Minimizing Blockages during the Boarding Process: The results of the boarding simulation framework implemented show a high disparity of total boarding time according to the particular characteristics of the passengers and the boarding strategy to be implemented. Within the CBA performed, only an approximation of the potential reduction in total aircraft delay due to boarding processes was considered. The results should therefore be interpreted with caution and as an indication of potential benefits. As next steps, it is recommended to further investigate reward mechanisms (ie. extra miles, free coffee, etc) that would engage different types of passengers to contribute actively to minimize aisle blockages and validate the above methodologies in realistic environments.
Freight centralized dynamic system/ Cargo Portal: The main economic benefits/costs from implementing the solution can be divided into two core categories: potential optimization of belly cargo transportation in scheduled passenger flights and potential reduction in turnaround delays due to cargo. The cost-benefit analysis results in the present analysis only account for the estimated reduction in turnaround delay in the context of cargo transportation, while the benefits concerning greater use of passenger aircraft for transportation of cargo is mentioned only in a qualitative manner – such is due to the fact that no realistic estimation of the increase in cargo transported, due to the implementation of the solution, can be computed considering relevant assumptions. Final conclusion is that low implementation costs combined with estimated turnaround reduction benefits result in economic benefit for the airlines triggered by the implementation of the solution.

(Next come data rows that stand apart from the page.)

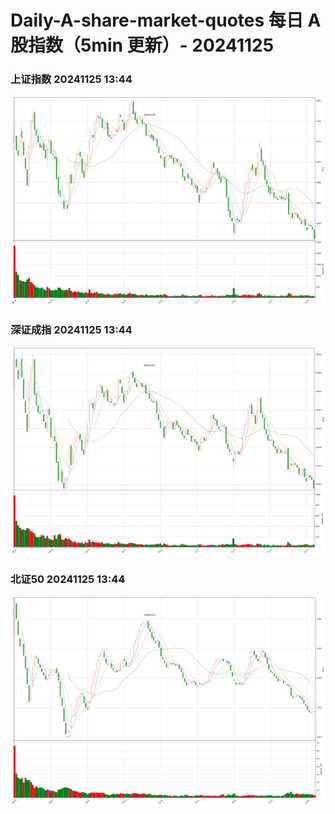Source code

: 
# Daily-A-share-market-quotes 每日 A 股指数（5min 更新）- 20241125

### 上证指数 20241125 13:44
![](./fig/2024/11/20241125-sh000001.png)

### 深证成指 20241125 13:44
![](./fig/2024/11/20241125-sz399001.png)

### 北证50 20241125 13:44
![](./fig/2024/11/20241125-bj899050.png)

Track and Trace Smart Labels: The main economic benefits/costs from implementing the solution can be divided into three categories: increased awareness of real time environmental conditions cargo is subjected to (increase in quality of service), awareness of ULD location at the airport, and better control of ULD content, volume and weight (potential decrease in turnaround delay). The airline benefit analysis results in the present CBA only account for the estimated reduction in turnaround delay in the context of cargo transportation, while the benefits concerning increased quality of service due to the provision of real time environmental conditions the concerning the cargo is mentioned only in a qualitative manner – such is due to the fact that no realistic monetary estimation of the increase in quality, due to the implementation of the solution, could be computed considering relevant assumptions. The benefits both in turnaround delay reduction terms in monetary terms for the airline are considerably high when compared to the necessary costs to be bared by the airport, arising from the necessary investment in RFID infrastructure. In any case, cost share mechanisms could be agreed between the two parties with the purpose of obtaining a more balanced cost-benefit analysis.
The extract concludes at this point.